In Texas, a roommate suggested the possibility of coaching in China. Why not? She arranged to be there about a year, beginning in June 2014. But as she began her stint, it was apparent that what she was told didn’t match reality.
“Unfortunately, the job was just not so great,” she said.
She quit the coaching position, which meant she was also simultaneously forfeiting her living quarters.
After getting a tongue-lashing from her former boss, and with her few possessions in hand, she took stock: She was homeless, jobless and a fair piece from home – Zhongshan, China, where she had few friends and not much of a support system.
It seemed she’d just lost the proverbial match point. But she wasn’t ready to concede.
She got a job at a coffee shop/bar to give her enough income to squeak by. And she began volunteering each morning at New Day South, a foster home for children with special needs. One of the first kids she held was Feng Ming, almost 2.
“I picked up the first baby I saw, Feng Ming (his English name is Matthew), and my heart melted in my chest,” she wrote in a story posted on her blog. “He looked into my eyes to see a new, strange face and smiled, lighting up the room. I looked into his eyes and saw the world.”
After what seemed like routine surgery, Matthew got an infection and died. The nannies and volunteers were torn apart.
“Everybody was just grieving so deeply,” Blackwater said by phone from Yudu, in Jiangxi province. “There’s so much love in this organization.”
She’d already considered making a journey by foot to Beijing. And just before the memorial for Matthew, Blackwater met Jerry Grey, an Englishman who’d just traversed nearly 3,000 miles of China by bicycle. She ended up at Grey’s house looking at maps. Grey’s wife is Ann Liang, and with encouragement from everyone gathered around the maps, Liang decided she would join the trek.
Walking from Mexico City to Durango, Colorado, would be similar to going from Zhongshan to Beijing in latitude change and distance.

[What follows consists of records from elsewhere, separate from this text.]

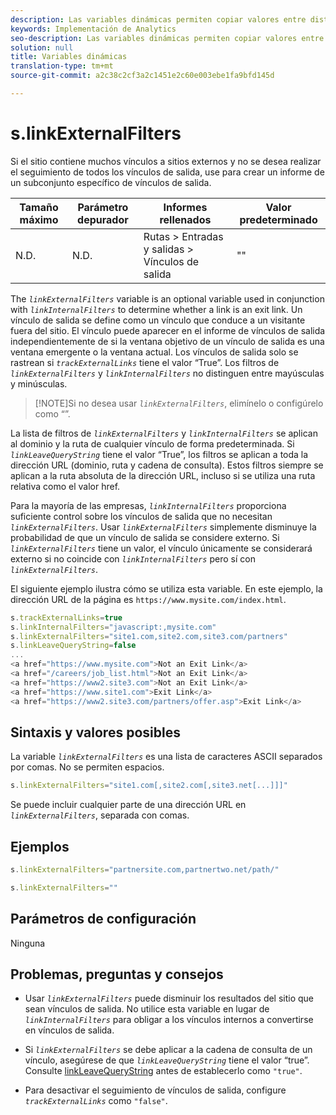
 ```yaml
---
description: Las variables dinámicas permiten copiar valores entre distintas variables sin necesidad de escribir varias veces los valores completos en las solicitudes de imagen del sitio.
keywords: Implementación de Analytics
seo-description: Las variables dinámicas permiten copiar valores entre distintas variables sin necesidad de escribir varias veces los valores completos en las solicitudes de imagen del sitio.
solution: null
title: Variables dinámicas
translation-type: tm+mt
source-git-commit: a2c38c2cf3a2c1451e2c60e003ebe1fa9bfd145d

---
```



# s.linkExternalFilters

Si el sitio contiene muchos vínculos a sitios externos y no se desea realizar el seguimiento de todos los vínculos de salida, use para crear un informe de un subconjunto específico de vínculos de salida.

| Tamaño máximo | Parámetro depurador | Informes rellenados | Valor predeterminado |
|---|---|---|---|
| N.D. | N.D. | Rutas &gt; Entradas y salidas &gt; Vínculos de salida | "" |

The *`linkExternalFilters`* variable is an optional variable used in conjunction with *`linkInternalFilters`* to determine whether a link is an exit link. Un vínculo de salida se define como un vínculo que conduce a un visitante fuera del sitio. El vínculo puede aparecer en el informe de vínculos de salida independientemente de si la ventana objetivo de un vínculo de salida es una ventana emergente o la ventana actual. Los vínculos de salida solo se rastrean si *`trackExternalLinks`* tiene el valor “True”. Los filtros de *`linkExternalFilters`* y *`linkInternalFilters`* no distinguen entre mayúsculas y minúsculas.

> [!NOTE]Si no desea usar *`linkExternalFilters`*, elimínelo o configúrelo como “”.

La lista de filtros de *`linkExternalFilters`* y *`linkInternalFilters`* se aplican al dominio y la ruta de cualquier vínculo de forma predeterminada. Si *`linkLeaveQueryString`* tiene el valor “True”, los filtros se aplican a toda la dirección URL (dominio, ruta y cadena de consulta). Estos filtros siempre se aplican a la ruta absoluta de la dirección URL, incluso si se utiliza una ruta relativa como el valor href.

Para la mayoría de las empresas, *`linkInternalFilters`* proporciona suficiente control sobre los vínculos de salida que no necesitan *`linkExternalFilters`*. Usar *`linkExternalFilters`* simplemente disminuye la probabilidad de que un vínculo de salida se considere externo. Si *`linkExternalFilters`* tiene un valor, el vínculo únicamente se considerará externo si no coincide con *`linkInternalFilters`* pero sí con *`linkExternalFilters`*.

El siguiente ejemplo ilustra cómo se utiliza esta variable. En este ejemplo, la dirección URL de la página es `https://www.mysite.com/index.html`.

```js
s.trackExternalLinks=true 
s.linkInternalFilters="javascript:,mysite.com" 
s.linkExternalFilters="site1.com,site2.com,site3.com/partners" 
s.linkLeaveQueryString=false 
...
<a href="https://www.mysite.com">Not an Exit Link</a> 
<a href="/careers/job_list.html">Not an Exit Link</a> 
<a href="https://www2.site3.com">Not an Exit Link</a> 
<a href="https://www.site1.com">Exit Link</a> 
<a href="https://www2.site3.com/partners/offer.asp">Exit Link</a> 
```

## Sintaxis y valores posibles

La variable *`linkExternalFilters`* es una lista de caracteres ASCII separados por comas. No se permiten espacios.

```js
s.linkExternalFilters="site1.com[,site2.com[,site3.net[...]]]"
```

Se puede incluir cualquier parte de una dirección URL en *`linkExternalFilters`*, separada con comas.

## Ejemplos

```js
s.linkExternalFilters="partnersite.com,partnertwo.net/path/"
```

```js
s.linkExternalFilters=""
```

## Parámetros de configuración

Ninguna

## Problemas, preguntas y consejos

* Usar *`linkExternalFilters`* puede disminuir los resultados del sitio que sean vínculos de salida. No utilice esta variable en lugar de *`linkInternalFilters`* para obligar a los vínculos internos a convertirse en vínculos de salida.

* Si *`linkExternalFilters`* se debe aplicar a la cadena de consulta de un vínculo, asegúrese de que *`linkLeaveQueryString`* tiene el valor “true”. Consulte [linkLeaveQueryString](https://docs.adobe.com/content/help/en/analytics/implementation/javascript-implementation/variables-analytics-reporting/config-var/s-account.html) antes de establecerlo como `"true"`.

* Para desactivar el seguimiento de vínculos de salida, configure *`trackExternalLinks`* como `"false"`.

“I didn’t think anyone was crazy enough to go with me,” Blackwater said.
Their motto is “ni keyi,” Chinese for “you can.” Their cause is to raise money through donations and per-kilometer-walked pledges for children with disabilities in China.
They left Zhongshan on Feb. 1. They often stay in hotels, but sometimes camp out. When outside, they cook with a gas stove. On a typical day, Blackwater said, Liang wakes her up with coffee “because she knows it’ll get me out of bed.”
They’re met in or outside many towns by people who’ve heard through the grapevine they’re coming. They walk aside rice patties, through mountains and enjoy the sights such as a water buffalo pulling a plow.
And often, people do nice things. A 58-year-old woman carried her pack. Drivers stop and give them water. One driver offered to kill a chicken for them. (Blackwater’s a vegetarian; they declined.) Many people make their own rice wine, and “everybody wants us to try it.”
To Blackwater, China feels safe. She gets the feeling that in the U.S., China gets a bad rap.
“I guess the word ‘communism’ is a scary thing for Americans.”
She readily admits to missing her family, Farmington and Durango. When friends tell her about fresh and deep snow, she longs to strap on her snowboard.
It’s the little things, sometimes, that keep her going on those 18-mile days. She’s a little more than a month into a walk that will take an estimated four, into mid-June.
“Every time I start to think, ‘What the hell am I doing?’ I get some kind of confirmation ... that people would kill to have these kinds of experiences.”
Blackwater calls her parents frequently. She laughs about their original reaction to her plan, but she sympathizes. And it’s made her reconsider the joys of having kids:
“I hope my idiot child doesn’t walk across a country 7,000 miles away from me.”